The real problem to be solved is LEARNING. The goals of teaching and learning are not the same.

Focusing on efficient learning means getting away from outdated methodology like tests, long-winded lectures, and more.




Learning isn’t really something that the provider can force on the student. Learning is like weight loss-there isn’t a trivial one-size-fits-all solution, and it requires a ton of work that no one else can do for you.

Tests and lectures aren’t outdated, nor even particularly ineffective compared to anything else. I don’t know when it became popular to hate the way school is run, but it usually traces back to the mistaken belief that school should predict professional performance (which is not now—nor ever was—the primary purpose of school).

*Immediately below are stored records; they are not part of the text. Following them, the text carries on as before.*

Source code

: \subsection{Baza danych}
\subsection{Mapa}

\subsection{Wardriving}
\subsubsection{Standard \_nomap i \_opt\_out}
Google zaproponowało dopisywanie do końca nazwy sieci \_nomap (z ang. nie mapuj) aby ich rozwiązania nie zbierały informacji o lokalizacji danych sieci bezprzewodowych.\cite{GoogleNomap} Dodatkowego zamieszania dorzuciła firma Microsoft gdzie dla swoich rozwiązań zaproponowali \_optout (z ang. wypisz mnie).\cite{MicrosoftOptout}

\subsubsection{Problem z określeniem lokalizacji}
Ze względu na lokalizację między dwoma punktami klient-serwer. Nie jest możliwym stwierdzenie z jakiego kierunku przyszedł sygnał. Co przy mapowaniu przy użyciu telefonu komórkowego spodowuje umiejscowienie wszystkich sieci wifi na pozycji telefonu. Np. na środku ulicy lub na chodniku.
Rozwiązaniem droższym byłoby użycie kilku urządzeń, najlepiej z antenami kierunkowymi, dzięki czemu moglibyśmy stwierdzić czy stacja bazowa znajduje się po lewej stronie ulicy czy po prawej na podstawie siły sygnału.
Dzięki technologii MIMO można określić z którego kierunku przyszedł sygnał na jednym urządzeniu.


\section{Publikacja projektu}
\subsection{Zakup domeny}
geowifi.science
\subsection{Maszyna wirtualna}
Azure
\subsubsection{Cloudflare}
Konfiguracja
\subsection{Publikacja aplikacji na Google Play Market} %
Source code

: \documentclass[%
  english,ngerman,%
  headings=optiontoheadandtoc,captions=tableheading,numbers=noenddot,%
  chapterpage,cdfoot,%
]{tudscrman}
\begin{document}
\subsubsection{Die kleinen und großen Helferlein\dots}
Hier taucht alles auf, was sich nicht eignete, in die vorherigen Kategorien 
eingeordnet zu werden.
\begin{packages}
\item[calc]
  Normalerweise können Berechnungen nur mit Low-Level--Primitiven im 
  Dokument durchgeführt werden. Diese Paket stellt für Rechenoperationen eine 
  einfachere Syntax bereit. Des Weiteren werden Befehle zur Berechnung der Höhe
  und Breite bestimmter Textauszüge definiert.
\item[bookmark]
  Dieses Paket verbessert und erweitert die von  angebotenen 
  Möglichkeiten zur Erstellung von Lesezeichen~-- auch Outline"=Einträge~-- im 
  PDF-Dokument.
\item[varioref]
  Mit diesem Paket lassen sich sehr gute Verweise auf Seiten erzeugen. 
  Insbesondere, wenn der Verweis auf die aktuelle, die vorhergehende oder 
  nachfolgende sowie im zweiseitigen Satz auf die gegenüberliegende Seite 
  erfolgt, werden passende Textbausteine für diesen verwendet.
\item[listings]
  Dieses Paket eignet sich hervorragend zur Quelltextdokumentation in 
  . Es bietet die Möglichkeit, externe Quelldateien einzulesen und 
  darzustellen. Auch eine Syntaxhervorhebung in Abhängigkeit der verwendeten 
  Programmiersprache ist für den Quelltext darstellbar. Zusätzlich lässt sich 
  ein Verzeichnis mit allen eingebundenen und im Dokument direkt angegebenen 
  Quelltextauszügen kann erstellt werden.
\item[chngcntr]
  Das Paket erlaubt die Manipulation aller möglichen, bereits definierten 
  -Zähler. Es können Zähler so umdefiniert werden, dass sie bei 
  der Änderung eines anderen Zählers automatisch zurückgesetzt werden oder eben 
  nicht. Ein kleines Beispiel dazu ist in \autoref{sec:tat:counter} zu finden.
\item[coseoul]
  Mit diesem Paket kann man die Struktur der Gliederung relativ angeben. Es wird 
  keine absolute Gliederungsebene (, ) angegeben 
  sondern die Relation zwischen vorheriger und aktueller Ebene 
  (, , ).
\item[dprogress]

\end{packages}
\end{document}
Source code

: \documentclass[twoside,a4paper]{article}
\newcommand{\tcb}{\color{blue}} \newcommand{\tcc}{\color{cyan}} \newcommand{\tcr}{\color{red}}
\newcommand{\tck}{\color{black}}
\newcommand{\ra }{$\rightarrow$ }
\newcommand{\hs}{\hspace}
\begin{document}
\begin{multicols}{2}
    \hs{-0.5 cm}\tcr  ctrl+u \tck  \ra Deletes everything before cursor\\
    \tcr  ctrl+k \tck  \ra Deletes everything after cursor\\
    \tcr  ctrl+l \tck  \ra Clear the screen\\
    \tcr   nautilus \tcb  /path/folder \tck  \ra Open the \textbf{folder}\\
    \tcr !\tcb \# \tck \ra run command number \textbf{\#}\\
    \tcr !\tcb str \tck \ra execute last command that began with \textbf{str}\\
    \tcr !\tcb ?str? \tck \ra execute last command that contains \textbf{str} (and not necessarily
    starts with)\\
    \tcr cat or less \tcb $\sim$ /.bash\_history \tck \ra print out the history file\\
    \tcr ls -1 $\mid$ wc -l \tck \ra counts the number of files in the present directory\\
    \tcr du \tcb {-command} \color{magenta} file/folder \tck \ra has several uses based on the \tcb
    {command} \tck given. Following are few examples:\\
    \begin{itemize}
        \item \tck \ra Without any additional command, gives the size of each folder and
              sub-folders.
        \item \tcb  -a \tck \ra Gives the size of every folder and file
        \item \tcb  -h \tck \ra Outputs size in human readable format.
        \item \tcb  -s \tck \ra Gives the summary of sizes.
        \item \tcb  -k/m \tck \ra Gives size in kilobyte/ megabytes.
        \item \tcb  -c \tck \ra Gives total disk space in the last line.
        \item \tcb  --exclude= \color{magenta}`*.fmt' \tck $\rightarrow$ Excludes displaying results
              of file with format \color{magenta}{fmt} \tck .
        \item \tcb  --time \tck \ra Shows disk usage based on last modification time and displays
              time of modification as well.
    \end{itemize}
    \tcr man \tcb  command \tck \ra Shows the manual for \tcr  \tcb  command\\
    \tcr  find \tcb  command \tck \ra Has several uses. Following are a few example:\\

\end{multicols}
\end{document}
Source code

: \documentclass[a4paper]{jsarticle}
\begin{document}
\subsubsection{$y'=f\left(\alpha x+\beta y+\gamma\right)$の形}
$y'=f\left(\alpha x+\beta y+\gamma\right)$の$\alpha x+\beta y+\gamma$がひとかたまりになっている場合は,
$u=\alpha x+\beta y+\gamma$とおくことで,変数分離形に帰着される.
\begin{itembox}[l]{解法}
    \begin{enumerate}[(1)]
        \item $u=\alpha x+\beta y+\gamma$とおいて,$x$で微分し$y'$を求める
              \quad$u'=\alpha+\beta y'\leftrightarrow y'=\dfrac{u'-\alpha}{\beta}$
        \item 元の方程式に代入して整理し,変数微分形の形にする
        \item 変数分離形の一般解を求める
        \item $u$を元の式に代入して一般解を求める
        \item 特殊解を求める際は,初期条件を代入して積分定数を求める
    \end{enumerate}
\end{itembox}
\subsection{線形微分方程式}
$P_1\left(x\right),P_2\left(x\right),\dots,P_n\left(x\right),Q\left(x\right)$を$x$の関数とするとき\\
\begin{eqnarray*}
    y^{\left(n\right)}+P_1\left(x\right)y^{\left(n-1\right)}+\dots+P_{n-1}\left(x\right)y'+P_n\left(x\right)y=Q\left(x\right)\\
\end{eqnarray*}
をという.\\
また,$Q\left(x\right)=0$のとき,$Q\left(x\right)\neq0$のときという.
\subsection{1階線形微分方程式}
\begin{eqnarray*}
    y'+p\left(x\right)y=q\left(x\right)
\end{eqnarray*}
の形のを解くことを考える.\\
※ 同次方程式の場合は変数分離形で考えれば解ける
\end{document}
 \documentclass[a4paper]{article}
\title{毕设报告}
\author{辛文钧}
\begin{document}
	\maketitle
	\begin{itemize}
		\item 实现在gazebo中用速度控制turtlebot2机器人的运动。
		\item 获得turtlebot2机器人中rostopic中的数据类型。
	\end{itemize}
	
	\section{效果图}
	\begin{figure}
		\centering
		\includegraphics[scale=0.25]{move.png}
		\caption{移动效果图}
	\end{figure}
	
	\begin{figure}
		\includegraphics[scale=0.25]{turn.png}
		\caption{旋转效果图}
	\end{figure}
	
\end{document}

In both cases, my work with Ed tech has convinced me that the key problems are _social_, not technical.


It's clear that social improvements could help education but I get a sense that there is more to it than that.

In Rhode Island, for instance, about 34% of students meet or exceed the expectations of English language arts and 27% for math. These students have been set up for a very difficult future.

Rhode Island is about as nice, safe, and quiet as a large human settlement has ever been (obviously not without social problems).

We're not going to solve the human condition, and I just wonder how best to move forward given that (in RI specifically one might start by fixing the buildings, but that's another story: https://www.providencejournal.com/news/20191215/providence-s...)

RI education data, for the curious: https://lms.backpack.education/public/ride


Technology can help reduce the impact of those social problems....for example make college courses cheaper to deliver and so on.


Sure, but I'm arguing that the things technology can influence are very limited vs the core social problems that are the primary inhibitors of learning. Making it cheaper to deliver lectures or easier to deliver them is less important than making sure that the people receiving them are well fed, well rested, want to be there, etc.

I wouldn't invest in an ed-tech company whose product depends on learners changing their behavior (e.g., any of the platform companies like Udacity, Coursera, Pluralsight, etc.) unless it was a bet on their enterprise product.


> Focusing on efficient learning means getting away from outdated methodology like tests, long-winded lectures, and more.

I think efficient learning would need to be always in the sweet spot - not too difficult and not too easy. Most courses have accessible first few lessons and then suddenly ramp up the difficulty without proper support.

Imagine you want to climb down a building. If you take the stairs, it might take you a few minutes but you reliably get to the bottom. If you try to escalate the wall, or do it in a few large jumps, you might never make it. The next step should always be the size you can handle.


I agree as well. I think the computer and internet unlock new methods to teach people but these new methods are rarely used effectively. I think codecademy does a good job at at least showing that online learning can be effective.

Online teaching should have more focus on analysis of student data, more direct student interaction, more customized tools to help students learn and so on.